Ian White’s The Neon Gainsborough (2002–3/2018), Camden Arts Centre 2018, photographed by Elisabeth Lebovici
In collaboration with LUX and the Ian White Estate, the ICA is pleased to present the second Ian White Lecture, given by art historian and critic Elisabeth Lebovici.
This annual series celebrates the provocative and enquiring spirit of artist, performer, curator, educator and writer Ian White (1971–2013). The invitation to write and present a new lecture is extended to an individual whose work shares and carries forward this spirit.
Lebovici’s lecture explores new lines of thought while also drawing on the breadth of her work as a writer and educator since the 1990s. Lebovici’s writing is primarily focused on the relationships between feminism, activism, queer politics and contemporary art. Her recent work has included collaborative research into Francophone lesbian culture, as well as writing focused on gender and reproduction in relation to the art of Philippe Thomas, and AIDS activism in France during the ‘80s and ‘90s. Across these areas of inquiry lies an engagement with the networks formed in the absence of – and in antagonism towards – the nuclear family, as both a reproductive system and a heteronormative form. Lebovici’s lecture addresses the modes of implication and pleasure that occur within these networks, while also recognising their precarious vulnerabilities.

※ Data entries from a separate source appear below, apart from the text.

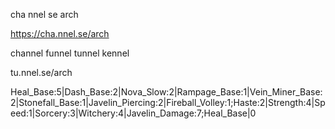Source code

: 

cha nnel se arch


https://cha.nnel.se/arch

channel
funnel
tunnel
kennel



tu.nnel.se/arch


Heal_Base:5|Dash_Base:2|Nova_Slow:2|Rampage_Base:1|Vein_Miner_Base:2|Stonefall_Base:1|Javelin_Piercing:2|Fireball_Volley:1;Haste:2|Strength:4|Speed:1|Sorcery:3|Witchery:4|Javelin_Damage:7;Heal_Base|0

Elisabeth Lebovici is an art historian and art critic living in Paris. Among many other essays and edited publications, her latest books include What AIDS Has Done to Me. Art and Activism at the End of the 20th Century (JRP Ringier/Lectures Maison Rouge, 2017) and The Name of Philippe Thomas (Sternberg Press, 2018). She has served as a lecturer at Sciences Po and EHESS (Ecole des hautes études en sciences sociales) in Paris. Since 2006 at EHESS, Lebovici has organised the weekly seminar ‘Something You Should Know: Artists and Producers’ with Patricia Falguières and Nataša Petrešin-Bachelez.

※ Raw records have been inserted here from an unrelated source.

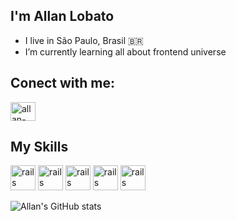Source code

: ## I'm Allan Lobato
- I live in São Paulo, Brasil :brazil:
- I’m currently learning all about frontend universe

## Conect with me:
<a href="https://www.linkedin.com/in/allanlobato/" target="_blank">
<img align="center" alt="allan-linkedin" height="30" width="40" src="https://cdn.jsdelivr.net/gh/devicons/devicon/icons/linkedin/linkedin-original.svg"
style="max-width:100%";>     
</a>

## My Skills
<img src="https://cdn.jsdelivr.net/gh/devicons/devicon/icons/html5/html5-original.svg" alt="rails" height="40" width="40" 
style="max-width:100%"></img>
<img src="https://cdn.jsdelivr.net/gh/devicons/devicon/icons/css3/css3-original.svg" alt="rails" height="40" width="40" 
style="max-width:100%"></img>
<img src="https://cdn.jsdelivr.net/gh/devicons/devicon/icons/javascript/javascript-original.svg" alt="rails" height="40" width="40" 
style="max-width:100%"></img>
<img src="https://cdn.jsdelivr.net/gh/devicons/devicon/icons/typescript/typescript-original.svg" alt="rails" height="40" width="40" 
style="max-width:100%"></img>
<img src="https://cdn.jsdelivr.net/gh/devicons/devicon/icons/react/react-original.svg" alt="rails" height="40" width="40" 
style="max-width:100%"></img>




![Allan's GitHub stats](https://github-readme-stats.vercel.app/api?username=allanlobato&theme=default_repocard&show_icons=true)



<!--
**AllanLobato/AllanLobato** is a ✨ _special_ ✨ repository because its `README.md` (this file) appears on your GitHub profile.

Here are some ideas to get you started:

- 🔭 I’m currently working on ...
- 🌱 I’m currently learning ...
- 👯 I’m looking to collaborate on ...
- 🤔 I’m looking for help with ...
- 💬 Ask me about ...
- 📫 How to reach me: ...
- 😄 Pronouns: ...
- ⚡ Fun fact: ...
-->
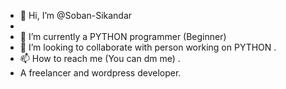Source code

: - 👋 Hi, I’m @Soban-Sikandar
- 
- 🌱 I’m currently a PYTHON programmer (Beginner)
- 💞️ I’m looking to collaborate with person working on PYTHON .
- 📫 How to reach me (You can dm me) .
- A freelancer and wordpress developer.

<!---
Soban-Sikandar-205/Soban-Sikandar-205 is a ✨ special ✨ repository because its `README.md` (this file) appears on your GitHub profile.
You can click the Preview link to take a look at your changes.
--->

By the time of his early death in 2013, Ian White was a uniquely influential figure: an artist, performer, curator, teacher and writer, whose ideas had affected a generation of artists working with the moving image. Throughout his various roles, he developed a constellation of concepts around ‘cinema’ – understood by him less as a physical space, or a particular canon of films, but rather as a set of social practices open to radical (political) possibilities.